Ich bin ein digitaler Techie, der auf einmal einem analogen Monster 
gegenübersteht und (fast) keine Ahnung hat, wie er es bändigen soll.

Aber der Reihe nach: Meine Freundin ist eine Koryphäe was die 
Schneiderei anbelangt und würde sich gern mit einer Industriemaschine 
(Dürkopp/Adler 212) selbstständig machen. Das Ding hat allerdings einen 
Starkstromanschluss und die Hausverwaltung hat bereits ausgeschlossen, 
eine neue Starkstromsteckdose anschließen zu lassen oder den Herd 
zwischenzeitlich ausßer Betrieb zu nehmen.

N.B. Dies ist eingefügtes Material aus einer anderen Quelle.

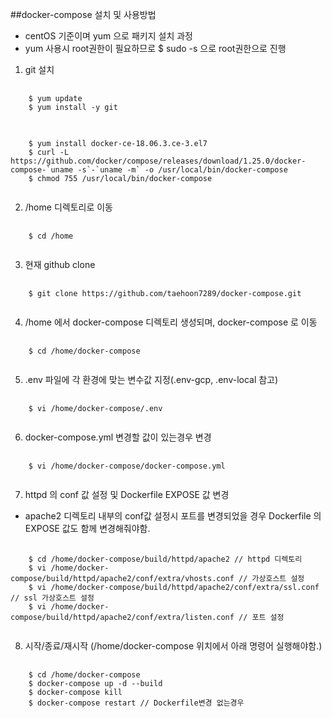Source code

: ##docker-compose 설치 및 사용방법
- centOS 기준이며 yum 으로 패키지 설치 과정
- yum 사용시 root권한이 필요하므로 $ sudo -s 으로 root권한으로 진행 
1. git 설치
<pre>
  <code>
    $ yum update
    $ yum install -y git
  </code>
</pre>

<pre>
  <code>
    $ yum install docker-ce-18.06.3.ce-3.el7
    $ curl -L https://github.com/docker/compose/releases/download/1.25.0/docker-compose-`uname -s`-`uname -m` -o /usr/local/bin/docker-compose
    $ chmod 755 /usr/local/bin/docker-compose
  </code>
</pre>

2. /home 디렉토리로 이동
<pre>
  <code>
    $ cd /home
  </code>
</pre>

3. 현재 github clone
<pre>
  <code>
    $ git clone https://github.com/taehoon7289/docker-compose.git
  </code>
</pre>

4. /home 에서 docker-compose 디렉토리 생성되며, docker-compose 로 이동
<pre>
  <code>
    $ cd /home/docker-compose
  </code>
</pre>

5. .env 파일에 각 환경에 맞는 변수값 지정(.env-gcp, .env-local 참고)
<pre>
  <code>
    $ vi /home/docker-compose/.env
  </code>
</pre>

6. docker-compose.yml 변경할 값이 있는경우 변경
<pre>
  <code>
    $ vi /home/docker-compose/docker-compose.yml
  </code>
</pre>

7. httpd 의 conf 값 설정 및 Dockerfile EXPOSE 값 변경
- apache2 디렉토리 내부의 conf값 설정시 포트를 변경되었을 경우
Dockerfile 의 EXPOSE 값도 함께 변경해줘야함.
<pre>
  <code>
    $ cd /home/docker-compose/build/httpd/apache2 // httpd 디렉토리 
    $ vi /home/docker-compose/build/httpd/apache2/conf/extra/vhosts.conf // 가상호스트 설정
    $ vi /home/docker-compose/build/httpd/apache2/conf/extra/ssl.conf // ssl 가상호스트 설정
    $ vi /home/docker-compose/build/httpd/apache2/conf/extra/listen.conf // 포트 설정
  </code>
</pre>

8. 시작/종료/재시작 (/home/docker-compose 위치에서 아래 명령어 실행해야함.) 
<pre>
  <code>
    $ cd /home/docker-compose
    $ docker-compose up -d --build
    $ docker-compose kill
    $ docker-compose restart // Dockerfile변경 없는경우
  </code>
</pre>
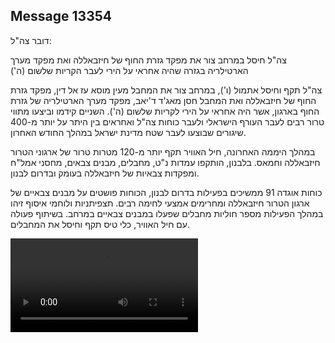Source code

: ## Message 13354

דובר צה"ל:

צה"ל חיסל במרחב צור את מפקד גזרת החוף של חיזבאללה ואת מפקד מערך הארטילריה בגזרה שהיה אחראי על הירי לעבר הקריות שלשום (ה')

צה"ל תקף וחיסל אתמול (ו'), במרחב צור את המחבל מעין מוסא עז אל דין, מפקד גזרת החוף של חיזבאללה ואת המחבל חסן מאג'ד ד'יאב, מפקד מערך הארטילריה של גזרת החוף בארגון, אשר היה אחראי על הירי לקריות שלשום (ה'). השניים קידמו וביצעו מתווי טרור רבים לעבר העורף הישראלי ולעבר כוחות צה"ל ואחראים בין היתר על יותר מ-400 שיגורים שבוצעו לעבר שטח מדינת ישראל במהלך החודש האחרון.

במהלך היממה האחרונה, חיל האוויר תקף יותר מ-120 מטרות טרור של ארגוני הטרור חיזבאללה וחמאס.
בלבנון, הותקפו עמדות נ"ט, מחבלים, מבנים צבאים, מחסני אמל"ח ומפקדות צבאיות של חיזבאללה בעומק ובדרום לבנון.

כוחות אוגדה 91 ממשיכים בפעילות בדרום לבנון, הכוחות פושטים על מבנים צבאיים של ארגון הטרור חיזבאללה ומחרימים אמצעי לחימה רבים. תצפיתניות ולוחמי איסוף זיהו במהלך הפעילות מספר חוליות מחבלים שפעלו במבנים צבאיים במרחב. בשיתוף פעולה עם חיל האוויר, כלי טיס תקף וחיסל את המחבלים.

![Video](https://data.iron-swords.co.il/2024/November/02/13354/13354_media.mp4)
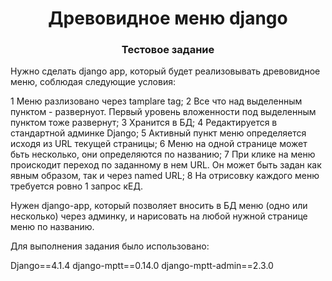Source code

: <h1 align="center"> Древовидное меню django</h1>
<h3 align="center">Тестовое задание</h3>

Нужно сделать django арp, который будет реализовывать древовидное меню, соблюдая
следующие условия:

1 Меню разлизовано через tamplare tag;
2 Все что над выделенным пунктом - развернуот. Первый уровень вложенности под
выделенным пунктом тоже развернут;
3 Хранится в БД;
4 Редактируется в стандартной админке Django;
5 Активный пункт меню определяется исходя из URL текущей страницы;
6 Меню на одной странице может бьть несколько, они определяются по названию;
7 При клике на меню проискодит переход по заданному в нем URL. Он может быть задан как
явным образом, так и через named URL;
8 На отрисовку каждого меню требуется ровно 1 запрос кЕД.

Нужен django-арp, который позволяет вносить в БД меню (одно или несколько) через
админку, и нарисовать на любой нужной странице меню по названию.

Для выполнения задания было использовано:

Django==4.1.4
django-mptt==0.14.0
django-mptt-admin==2.3.0

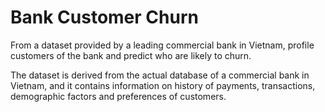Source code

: # Bank Customer Churn
From a dataset provided by a leading commercial bank in Vietnam, profile customers of the bank and predict who are likely to churn.

The dataset is derived from the actual database of a commercial bank in Vietnam, and it contains information on history of payments, transactions, demographic factors and preferences of customers.
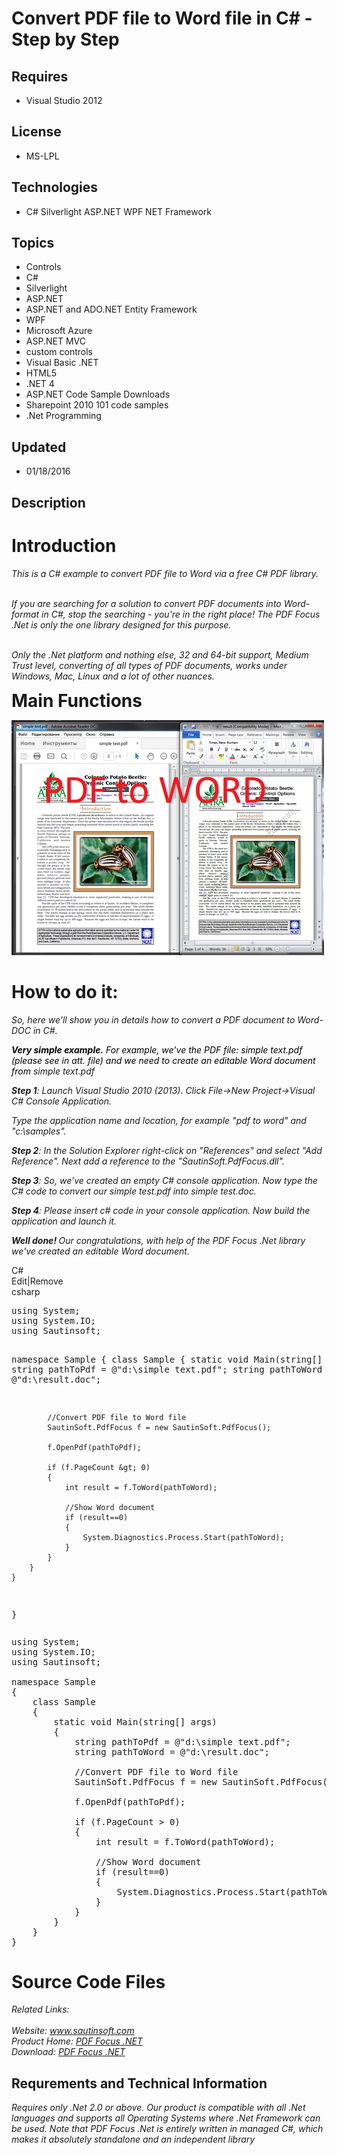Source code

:# Convert PDF file to Word file in C# - Step by Step
## Requires
- Visual Studio 2012
## License
- MS-LPL
## Technologies
- C# Silverlight ASP.NET WPF NET Framework
## Topics
- Controls
- C#
- Silverlight
- ASP.NET
- ASP.NET and ADO.NET Entity Framework
- WPF
- Microsoft Azure
- ASP.NET MVC
- custom controls
- Visual Basic .NET
- HTML5
- .NET 4
- ASP.NET Code Sample Downloads
- Sharepoint 2010 101 code samples
- .Net Programming
## Updated
- 01/18/2016
## Description

<h1>Introduction</h1>
<p><em>This is a C# example to convert PDF file to Word via a free C# PDF library.</em></p>
<p><em><br>
If you are searching for a solution to convert PDF documents into Word-format in C#, stop the searching - you're in the right place! The PDF Focus .Net is only the one library designed for this purpose.</em></p>
<p><em><br>
Only the .Net platform and nothing else, 32 and 64-bit support, Medium Trust level, converting of all types of PDF documents, works under Windows, Mac, Linux and a lot of other nuances</em><em>.</em></p>
<p><strong style="font-size:2em">Main Functions</strong></p>
<p><strong><img id="147487" src="147487-pdf%20to%20word.png" alt=""><br>
</strong></p>
<h1><span>How to do it:</span></h1>
<p><em>So, here we'll show you in details how to convert a PDF document to Word-DOC in C#.</em></p>
<p><em><span style="color:#000000"><strong><span class="blue12b">Very simple example.</span></strong>&nbsp;For example, we've the PDF file: simple text.pdf (please see in att. file) and we need to create an editable Word document from&nbsp;</span>simple text.pdf</em></p>
<p><em><span class="blue12b"><strong>Step 1</strong>:</span>&nbsp;Launch Visual Studio 2010 (2013). Click File-&gt;New Project-&gt;Visual C# Console Application.</em></p>
<p><em>Type the application name and location, for example &quot;pdf to word&quot; and &quot;c:\samples&quot;.</em></p>
<p><em><span class="blue12b"><strong>Step 2</strong>:</span>&nbsp;In the Solution Explorer right-click on &quot;References&quot; and select &quot;Add Reference&quot;. Next add a reference to the &quot;SautinSoft.PdfFocus.dll&quot;</em><em>.</em></p>
<p><em><span class="blue12b"><strong>Step 3</strong>:</span>&nbsp;So, we've created an empty C# console application. Now type the C# code to convert our simple test.pdf into simple test.doc.</em></p>
<p><em><strong>Step 4</strong>: Please insert c# code in your console application.&nbsp;Now build the application and launch it.</em></p>
<p><span><em><strong><span class="blue12b">Well done!</span>&nbsp;</strong>Our congratulations, with help of the PDF Focus .Net library we've created an editable Word document.</em><br>
</span></p>
<div class="scriptcode">
<div class="pluginEditHolder" pluginCommand="mceScriptCode">
<div class="title"><span>C#</span></div>
<div class="pluginLinkHolder"><span class="pluginEditHolderLink">Edit</span>|<span class="pluginRemoveHolderLink">Remove</span></div>
<span class="hidden">csharp</span>
<pre class="hidden">using System;
using System.IO;
using Sautinsoft; 

namespace Sample
{
    class Sample
    {
        static void Main(string[] args)
        {
            string pathToPdf = @&quot;d:\simple text.pdf&quot;;
            string pathToWord = @&quot;d:\result.doc&quot;;

            //Convert PDF file to Word file
            SautinSoft.PdfFocus f = new SautinSoft.PdfFocus();
	    	
            f.OpenPdf(pathToPdf);

            if (f.PageCount &gt; 0)
            {
                int result = f.ToWord(pathToWord);
                
                //Show Word document
                if (result==0)
                {
                    System.Diagnostics.Process.Start(pathToWord);
                }
            }
        }
    }
}
</pre>
<div class="preview">
<pre class="csharp"><span class="cs__keyword">using</span>&nbsp;System;&nbsp;
<span class="cs__keyword">using</span>&nbsp;System.IO;&nbsp;
<span class="cs__keyword">using</span>&nbsp;Sautinsoft;&nbsp;&nbsp;
&nbsp;
<span class="cs__keyword">namespace</span>&nbsp;Sample&nbsp;
{&nbsp;
&nbsp;&nbsp;&nbsp;&nbsp;<span class="cs__keyword">class</span>&nbsp;Sample&nbsp;
&nbsp;&nbsp;&nbsp;&nbsp;{&nbsp;
&nbsp;&nbsp;&nbsp;&nbsp;&nbsp;&nbsp;&nbsp;&nbsp;<span class="cs__keyword">static</span>&nbsp;<span class="cs__keyword">void</span>&nbsp;Main(<span class="cs__keyword">string</span>[]&nbsp;args)&nbsp;
&nbsp;&nbsp;&nbsp;&nbsp;&nbsp;&nbsp;&nbsp;&nbsp;{&nbsp;
&nbsp;&nbsp;&nbsp;&nbsp;&nbsp;&nbsp;&nbsp;&nbsp;&nbsp;&nbsp;&nbsp;&nbsp;<span class="cs__keyword">string</span>&nbsp;pathToPdf&nbsp;=&nbsp;@<span class="cs__string">&quot;d:\simple&nbsp;text.pdf&quot;</span>;&nbsp;
&nbsp;&nbsp;&nbsp;&nbsp;&nbsp;&nbsp;&nbsp;&nbsp;&nbsp;&nbsp;&nbsp;&nbsp;<span class="cs__keyword">string</span>&nbsp;pathToWord&nbsp;=&nbsp;@<span class="cs__string">&quot;d:\result.doc&quot;</span>;&nbsp;
&nbsp;
&nbsp;&nbsp;&nbsp;&nbsp;&nbsp;&nbsp;&nbsp;&nbsp;&nbsp;&nbsp;&nbsp;&nbsp;<span class="cs__com">//Convert&nbsp;PDF&nbsp;file&nbsp;to&nbsp;Word&nbsp;file</span>&nbsp;
&nbsp;&nbsp;&nbsp;&nbsp;&nbsp;&nbsp;&nbsp;&nbsp;&nbsp;&nbsp;&nbsp;&nbsp;SautinSoft.PdfFocus&nbsp;f&nbsp;=&nbsp;<span class="cs__keyword">new</span>&nbsp;SautinSoft.PdfFocus();&nbsp;
&nbsp;&nbsp;&nbsp;&nbsp;&nbsp;&nbsp;&nbsp;&nbsp;&nbsp;&nbsp;&nbsp;&nbsp;&nbsp;
&nbsp;&nbsp;&nbsp;&nbsp;&nbsp;&nbsp;&nbsp;&nbsp;&nbsp;&nbsp;&nbsp;&nbsp;f.OpenPdf(pathToPdf);&nbsp;
&nbsp;
&nbsp;&nbsp;&nbsp;&nbsp;&nbsp;&nbsp;&nbsp;&nbsp;&nbsp;&nbsp;&nbsp;&nbsp;<span class="cs__keyword">if</span>&nbsp;(f.PageCount&nbsp;&gt;&nbsp;<span class="cs__number">0</span>)&nbsp;
&nbsp;&nbsp;&nbsp;&nbsp;&nbsp;&nbsp;&nbsp;&nbsp;&nbsp;&nbsp;&nbsp;&nbsp;{&nbsp;
&nbsp;&nbsp;&nbsp;&nbsp;&nbsp;&nbsp;&nbsp;&nbsp;&nbsp;&nbsp;&nbsp;&nbsp;&nbsp;&nbsp;&nbsp;&nbsp;<span class="cs__keyword">int</span>&nbsp;result&nbsp;=&nbsp;f.ToWord(pathToWord);&nbsp;
&nbsp;&nbsp;&nbsp;&nbsp;&nbsp;&nbsp;&nbsp;&nbsp;&nbsp;&nbsp;&nbsp;&nbsp;&nbsp;&nbsp;&nbsp;&nbsp;&nbsp;
&nbsp;&nbsp;&nbsp;&nbsp;&nbsp;&nbsp;&nbsp;&nbsp;&nbsp;&nbsp;&nbsp;&nbsp;&nbsp;&nbsp;&nbsp;&nbsp;<span class="cs__com">//Show&nbsp;Word&nbsp;document</span>&nbsp;
&nbsp;&nbsp;&nbsp;&nbsp;&nbsp;&nbsp;&nbsp;&nbsp;&nbsp;&nbsp;&nbsp;&nbsp;&nbsp;&nbsp;&nbsp;&nbsp;<span class="cs__keyword">if</span>&nbsp;(result==<span class="cs__number">0</span>)&nbsp;
&nbsp;&nbsp;&nbsp;&nbsp;&nbsp;&nbsp;&nbsp;&nbsp;&nbsp;&nbsp;&nbsp;&nbsp;&nbsp;&nbsp;&nbsp;&nbsp;{&nbsp;
&nbsp;&nbsp;&nbsp;&nbsp;&nbsp;&nbsp;&nbsp;&nbsp;&nbsp;&nbsp;&nbsp;&nbsp;&nbsp;&nbsp;&nbsp;&nbsp;&nbsp;&nbsp;&nbsp;&nbsp;System.Diagnostics.Process.Start(pathToWord);&nbsp;
&nbsp;&nbsp;&nbsp;&nbsp;&nbsp;&nbsp;&nbsp;&nbsp;&nbsp;&nbsp;&nbsp;&nbsp;&nbsp;&nbsp;&nbsp;&nbsp;}&nbsp;
&nbsp;&nbsp;&nbsp;&nbsp;&nbsp;&nbsp;&nbsp;&nbsp;&nbsp;&nbsp;&nbsp;&nbsp;}&nbsp;
&nbsp;&nbsp;&nbsp;&nbsp;&nbsp;&nbsp;&nbsp;&nbsp;}&nbsp;
&nbsp;&nbsp;&nbsp;&nbsp;}&nbsp;
}&nbsp;
</pre>
</div>
</div>
</div>
<h1><span>Source Code Files</span></h1>
<div><em>Related Links:</em></div>
<div><em><br>
Website: <a href="http://www.sautinsoft.com">www.sautinsoft.com</a><br>
Product Home: <a href="http://sautinsoft.com/products/pdf-focus/index.php">PDF Focus .NET</a><br>
Download: <a href="http://sautinsoft.com/thankyou.php?download=pdf_focus_net.zip">
PDF Focus .NET</a><br>
</em></div>
<h2 class="H2Text">Requrements and Technical Information</h2>
<p class="CommonText"><em>Requires only .Net 2.0 or above. Our product is compatible with all .Net languages and supports all Operating Systems where .Net Framework can be used. Note that PDF Focus .Net is entirely written in managed C#, which makes it absolutely
 standalone and an independent library</em></p>
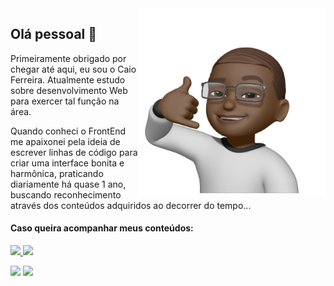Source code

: <img src="avatar-action.png" min-width="300px" max-width="300px" width="300px" align="right" alt="logo FerDev">

## Olá pessoal 👾

Primeiramente obrigado por chegar até aqui, eu sou o Caio Ferreira. Atualmente estudo sobre desenvolvimento Web para exercer tal função na área.

Quando conheci o FrontEnd me apaixonei pela ideia de escrever linhas de código para criar uma interface bonita e harmônica, praticando diariamente há quase 1 ano, buscando reconhecimento através dos conteúdos adquiridos ao decorrer do tempo...

#### Caso queira acompanhar meus conteúdos:

<p align="left">
  <a href="https://www.instagram.com/_caioojf/" alt="Instagram">
    <img src="https://img.shields.io/badge/-Instagram-6610F2?style=for-the-badge&logo=Instagram&logoColor=FFFFFF&link=https://www.instagram.com/iuricode"/>
  </a>
  
  <a href="https://www.linkedin.com/in/ferreiradev12/" alt="Linkedin">
    <img src="https://img.shields.io/badge/-Linkedin-6610F2?style=for-the-badge&logo=Linkedin&logoColor=FFFFFF&link=https://www.linkedin.com/in/iuricode"/>
  </a>
  
</p>

<div>
  <img height="180em" src="https://github-readme-stats.vercel.app/api?username=FerreiraxDev&show_icons=true&theme=radical"/>
  <img height="180em" src="https://github-readme-stats.vercel.app/api/top-langs/?username=FerreiraxDev&layout=compact&theme=radical"/>
</div>
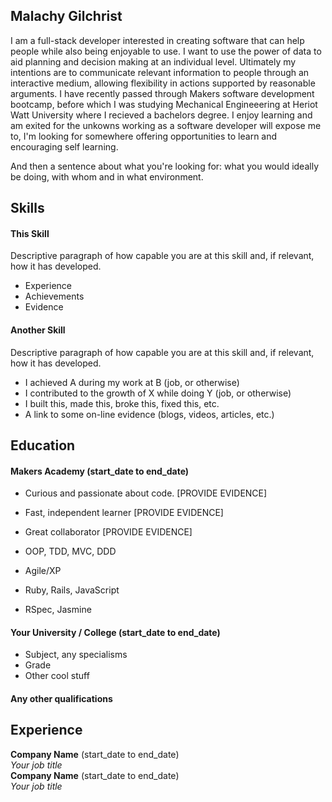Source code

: ## Malachy Gilchrist

I am a full-stack developer interested in creating software that can help people while also being enjoyable to use. I want to use the power of data to aid planning and decision making at an individual level. Ultimately my intentions are to communicate relevant information to people through an interactive medium, allowing flexibility in actions supported by reasonable arguments. I have recently passed through Makers software development bootcamp, before which I was studying Mechanical Engineeering at Heriot Watt University where I recieved a bachelors degree. I enjoy learning and am exited for the unkowns working as a software developer will expose me to, I'm looking for somewhere offering opportunities to learn and encouraging self learning. 

And then a sentence about what you're looking for: what you would ideally be doing, with whom and in what environment.

## Skills

#### This Skill

Descriptive paragraph of how capable you are at this skill and, if relevant, how it has developed.

- Experience
- Achievements
- Evidence

#### Another Skill

Descriptive paragraph of how capable you are at this skill and, if relevant, how it has developed.

- I achieved A during my work at B (job, or otherwise)
- I contributed to the growth of X while doing Y (job, or otherwise)
- I built this, made this, broke this, fixed this, etc.
- A link to some on-line evidence (blogs, videos, articles, etc.)

## Education

#### Makers Academy (start_date to end_date)

- Curious and passionate about code. [PROVIDE EVIDENCE]
- Fast, independent learner [PROVIDE EVIDENCE]
- Great collaborator [PROVIDE EVIDENCE]

- OOP, TDD, MVC, DDD
- Agile/XP
- Ruby, Rails, JavaScript
- RSpec, Jasmine

#### Your University / College (start_date to end_date)

- Subject, any specialisms
- Grade
- Other cool stuff

#### Any other qualifications

## Experience

**Company Name** (start_date to end_date)    
*Your job title*  
**Company Name** (start_date to end_date)   
*Your job title*  
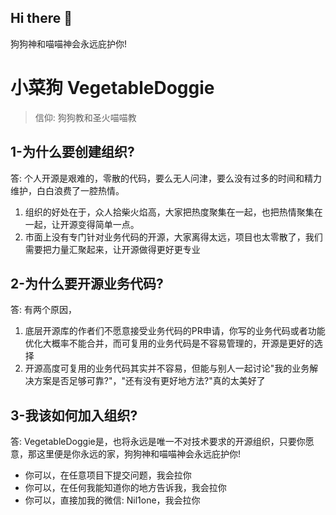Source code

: ## Hi there 👋
狗狗神和喵喵神会永远庇护你!
<!--

**Here are some ideas to get you started:**

🙋‍♀️ A short introduction - what is your organization all about?
🌈 Contribution guidelines - how can the community get involved?
👩‍💻 Useful resources - where can the community find your docs? Is there anything else the community should know?
🍿 Fun facts - what does your team eat for breakfast?
🧙 Remember, you can do mighty things with the power of [Markdown](https://docs.github.com/github/writing-on-github/getting-started-with-writing-and-formatting-on-github/basic-writing-and-formatting-syntax)
-->

# 小菜狗 VegetableDoggie

> 信仰: 狗狗教和圣火喵喵教

## 1-为什么要创建组织?

答: 个人开源是艰难的，零散的代码，要么无人问津，要么没有过多的时间和精力维护，白白浪费了一腔热情。

1. 组织的好处在于，众人拾柴火焰高，大家把热度聚集在一起，也把热情聚集在一起，让开源变得简单一点。
2. 市面上没有专门针对业务代码的开源，大家离得太远，项目也太零散了，我们需要把力量汇聚起来，让开源做得更好更专业

## 2-为什么要开源业务代码?

答: 有两个原因，
1. 底层开源库的作者们不愿意接受业务代码的PR申请，你写的业务代码或者功能优化大概率不能合并，而可复用的业务代码是不容易管理的，开源是更好的选择
2. 开源高度可复用的业务代码其实并不容易，但能与别人一起讨论"我的业务解决方案是否足够可靠?"，"还有没有更好地方法?"真的太美好了

## 3-我该如何加入组织?

答: VegetableDoggie是，也将永远是唯一不对技术要求的开源组织，只要你愿意，那这里便是你永远的家，狗狗神和喵喵神会永远庇护你!
- 你可以，在任意项目下提交问题，我会拉你
- 你可以，在任何我能知道你的地方告诉我，我会拉你
- 你可以，直接加我的微信: Nil1one，我会拉你
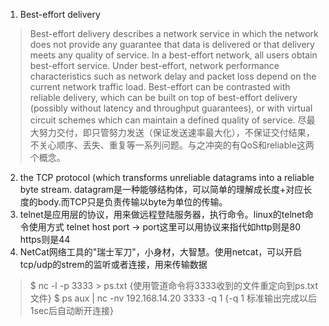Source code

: 1. Best-effort delivery
> Best-effort delivery describes a network service in which the network does not provide any guarantee that data is delivered or that delivery meets any quality of service. In a best-effort network, all users obtain best-effort service. Under best-effort, network performance characteristics such as network delay and packet loss depend on the current network traffic load.
Best-effort can be contrasted with reliable delivery, which can be built on top of best-effort delivery (possibly without latency and throughput guarantees), or with virtual circuit schemes which can maintain a defined quality of service.
尽最大努力交付，即只管努力发送（保证发送速率最大化），不保证交付结果，不关心顺序、丢失、重复等一系列问题。与之冲突的有QoS和reliable这两个概念。
2.  the TCP protocol (which transforms unreliable datagrams into a reliable byte stream. datagram是一种能够结构体，可以简单的理解成长度+对应长度的body.而TCP只是负责传输以byte为单位的传输。
3. telnet是应用层的协议，用来做远程登陆服务器，执行命令。linux的telnet命令使用方式 telnet host port -> port这里可以用协议来指代如http则是80 https则是44
4. NetCat网络工具的"瑞士军刀"，小身材，大智慧。使用netcat，可以开启tcp/udp的strem的监听或者连接，用来传输数据
> $ nc -l -p 3333 > ps.txt     {使用管道命令将3333收到的文件重定向到ps.txt文件}
> $ ps aux | nc -nv 192.168.14.20  3333 -q 1     {-q 1 标准输出完成以后1sec后自动断开连接}
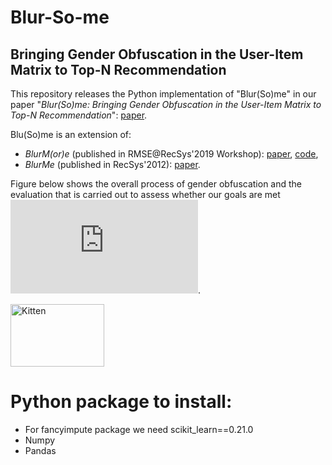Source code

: # Blur-So-me
## Bringing Gender Obfuscation in the User-Item Matrix to Top-N Recommendation

This repository releases the Python implementation of "Blur(So)me" in our paper "*Blur(So)me: Bringing Gender Obfuscation in the User-Item Matrix to Top-N Recommendation*": [paper](http://google.com).

Blu(So)me is an extension of:
  * *BlurM(or)e* (published in RMSE@RecSys'2019 Workshop): [paper](https://pure.tudelft.nl/portal/files/68758824/short2.pdf), [code](https://github.com/STrucks/BlurMore),
  * *BlurMe* (published in RecSys'2012): [paper](https://ece.northeastern.edu/fac-ece/ioannidis/static/pdf/2012/blurme.pdf).
  
Figure below shows the overall process of gender obfuscation and the evaluation that is carried out to assess whether our goals are met ![Diagram](https://github.com/SlokomManel/Blur-So-me/files/4830645/Diagram.pdf). 

<img src="https://github.com/SlokomManel/Blur-So-me/files/4830645/Diagram.pdf" alt="Kitten"
	title="A cute kitten" width="150" height="100" />
	
	


# Python package to install:
* For fancyimpute package we need scikit_learn==0.21.0
* Numpy
* Pandas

Bei dem anzusteuernden Motor handelt es sich um einen Quick Rotan NDK 
700/22 mit QuickStop, einen Drehstrom-asynchronmotor, made in 
West-Germany, von dem ich keine Ahnung habe, wie ich ihn am besten 
anschließen soll.

Ich hab mich schon durch diverse Forenbeiträge (u.a. auch hier) gewälzt 
und bin zu folgenden, sich teils widersprechenden, teils kryptischen 
Zwischenschlüssen gelangt:

1. einen Steinmetzkondensator zu verwenden ist eine gute Idee, denn die 
Lösung ist billig und einfach umzusetzen -> also hab ich rumgeschaut und 
bin drauf gekommen, dass ca. ein 26µF Betriebskondensator benötigt wird. 
Doch dann:

2. einen Steinmetzkondensator zu verwenden ist eine schlechte Idee, denn 
so befindet sich der Motor permanent im "Schleifmodus", was auch immer 
damit gemeint ist und es scheint nur eine Drehgeschwindigkeit zu geben. 
Zusätzlich ist das Anlaufmoment ganz fürchterlich und außerdem kann der 
Motor auf diese Weise nur ein einer Drehrichtung betrieben werden -> 
hatte überlegt, den beiden letzten Problempunkten mit einem 
Richtungsschalter und einem Anlaufkondensator beizukommen. Aber dann:

3. einen Frequenzumrichter zu verwenden ist eine gute Idee, denn auf 
diese Weise kann ich eingangsseitig Netz speisen und erhalte 
ausgangsseitig auf magische Weise genau die 3 Lifeleiter für den Motor 
und mit Sternschaltung ist auch das Anlaufproblem keines mehr - und die 
60€ Chinateile sind bestimmt mit so viel Liebe gefertigt, dass sie Jahre 
halten -> also direkt mal eines über E-Bay bestellt, das Freitag 
geliefert wird, doch dann die Ernüchterung:

4. einen Frequenzumrichter zu verwenden ist eine schlechte Idee. Es gibt 
zwar neuere Motoren die Mit PWM Sinusen keine Probleme haben, aber 
gerade die "unkaputtbaren" Motoren aus dem alten Jahrtausend werden in 
diesem Betriebsmodus schnell den Löffel abgeben, je nachdem, ob das Ding 
eine Montagsproduktion ist. Dazu kommt das Problem, dass der Motor bei 
niedrigen Drehzahlen sehr heiß wird. -> Bin gerade dabei zu 
hinterfragen, ob ich wirklich Ingenieur werden will. ;)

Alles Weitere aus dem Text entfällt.